Due società ottengono 80mila euro dal decreto Rilancio: scatta il sequestro
AVEZZANO. Due società avezzanesi sono finite sotto la lente della Procura dopo aver incassato indebitamente un contributo di 80 mila euro nell’ambito del decreto Rilancio. La truffa è stata scoperta dalla Finanza che ha dato esecuzione a un decreto di sequestro preventivo ai fini della confisca emesso dal gip del tribunale di Avezzano Daria Lombardi su richiesta del sostituto procuratore Lara Seccacini. Ora i legali rappresentanti delle due società dovranno rispondere di truffa e ricettazione (le generalità non sono state rese note). Ad insospettire le fiamme gialle, alcune anomalie emerse nella domanda di contributo avanzata da una società immobiliare che aveva dichiarato una cospicua differenza di fatturato tra i mesi di aprile 2019 e 2020 per accedere alla misura di sostegno economico alle imprese in difficoltà a causa dell’emergenza epidemiologica Covid-19.

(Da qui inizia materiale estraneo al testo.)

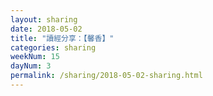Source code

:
 ```yaml
---
layout: sharing
date: 2018-05-02
title: "讀經分享：【馨香】"
categories: sharing
weekNum: 15
dayNum: 3
permalink: /sharing/2018-05-02-sharing.html
---
```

Aspetto che però non è sfuggito alla Finanza di Avezzano. Come ricostruito dagli inquirenti, immediatamente dopo l’accredito del contributo non dovuto, gran parte della somma era stata trasferita dalla società immobiliare, che era beneficiaria dell’indennità, a un’impresa di costruzioni. Ma entrambe erano riconducibili allo stesso nucleo familiare. Tanto è bastato alla Procura per far scattare il sequestro preventivo per un valore di 80 mila euro che ha riguardato sia i conti correnti personali e aziendali del rappresentante legale della società di costruzioni che tre terreni. I soggetti in questione sono accusati anche di truffa aggravata per il conseguimento di erogazioni pubbliche e per il realizzato indebito vantaggio patrimoniale circa la responsabilità amministrativa degli enti. L’operazione si inserisce nelle attività che la Finanza continua a attuare per contrastare l’indebito accesso alle prestazioni assistenziali e alle misure di sostegno al reddito che generano iniquità e minano la coesione sociale a salvaguardia di tutti gli imprenditori che si trovano in difficoltà e quelli che rispettano le regole. (f.d.m.)